System and signal level analysis and design for digital communications systems. Review of analog-to-digital conversion and digital baseband communications. Detailed analysis of digital carrier modulation formats including assessment of signal-to-noise ratio, bit error rate, and power and bandwidth efficiency for amplitude-shift keying (ASK), phase-shift keying (PSK), frequency-shift keying (FSK), and Quadrature-Amplitude Modulation (QAM). Matched filter receivers and receiver design, link budgets, and multiple access. Additive-white-noise Gaussian channels. A detailed discussion of random variables will be included to supplement prerequisite material.

Why take this course?

The course introduces students to the fundamentals of system level design and analysis of digital communications systems.

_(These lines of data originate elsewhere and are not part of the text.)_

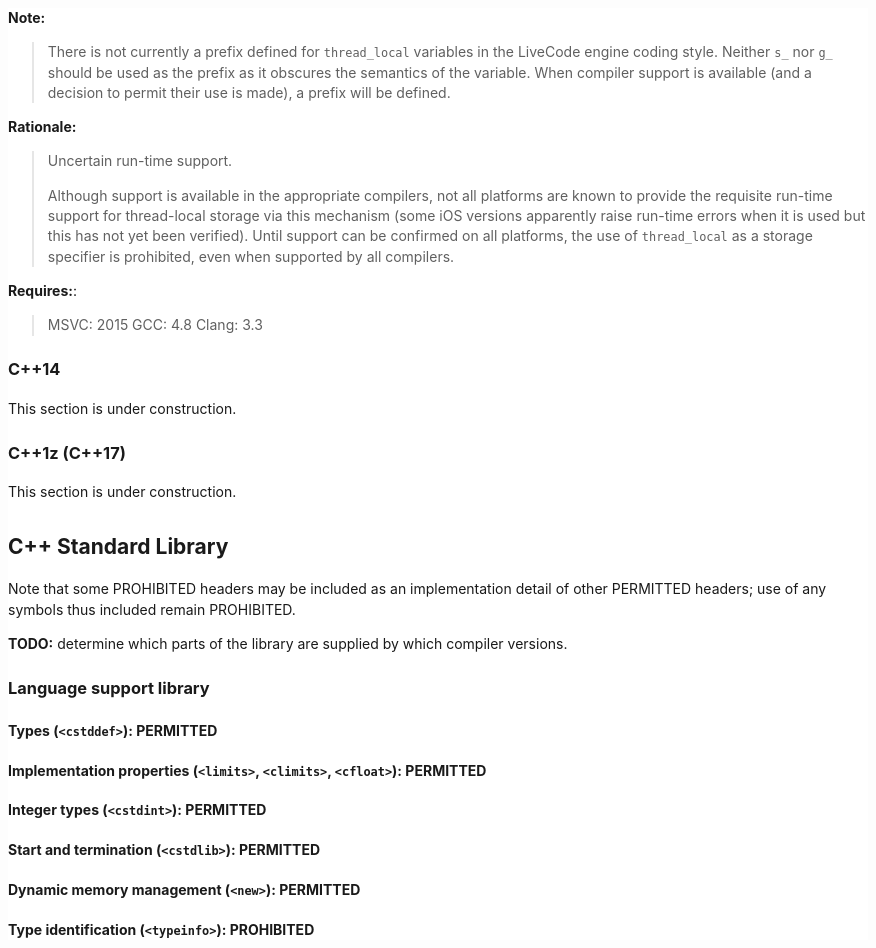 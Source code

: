 **Note:**
> There is not currently a prefix defined for `thread_local` variables in the
> LiveCode engine coding style. Neither `s_` nor `g_` should be used as the
> prefix as it obscures the semantics of the variable. When compiler support is
> available (and a decision to permit their use is made), a prefix will be 
> defined.

**Rationale:**
> Uncertain run-time support.
>
> Although support is available in the appropriate compilers, not all platforms
> are known to provide the requisite run-time support for thread-local storage
> via this mechanism (some iOS versions apparently raise run-time errors when it
> is used but this has not yet been verified). Until support can be confirmed on
> all platforms, the use of `thread_local` as a storage specifier is prohibited,
> even when supported by all compilers.

**Requires:**:
> MSVC: 2015
> GCC: 4.8
> Clang: 3.3

### C++14

This section is under construction.

### C++1z (C++17)

This section is under construction.

## C++ Standard Library

Note that some PROHIBITED headers may be included as an implementation detail of
other PERMITTED headers; use of any symbols thus included remain PROHIBITED.

**TODO:** determine which parts of the library are supplied by which compiler
versions.

### Language support library

#### Types (`<cstddef>`): PERMITTED

#### Implementation properties (`<limits>`, `<climits>`, `<cfloat>`): PERMITTED

#### Integer types (`<cstdint>`): PERMITTED

#### Start and termination (`<cstdlib>`): PERMITTED

#### Dynamic memory management (`<new>`): PERMITTED

#### Type identification (`<typeinfo>`): PROHIBITED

This material is necessary for advanced study of digital communications systems, and the skills acquired in this course are fundamental for employment in the rapidly growing communications industry.

Learning Objectives

  • 1. Design digital communication systems (e.g., choose modulation scheme, coherent vs. non-coherent), given constraints on data rate, bandwidth, power, and bit error rate;
  • 2. Analyze the performance of a digital communication link when additive noise is present in terms of the signal-to-noise ratio and bit-error-rate.
  • 3. Compute the power and bandwidth requirements of modern communication systems, including those employing Amplitude-Shift Keying (ASK), Phase-Shift Keying (PSK), Frequency-Shift Keying (FSK), and Quadrature-Amplitude Modulation (QAM) modulation formats;
  • 4. Determine the auto-correlation function of a line code and determine its power spectral density (PSD);
  • 5. Determine the power spectral density of bandpass digital modulation formats.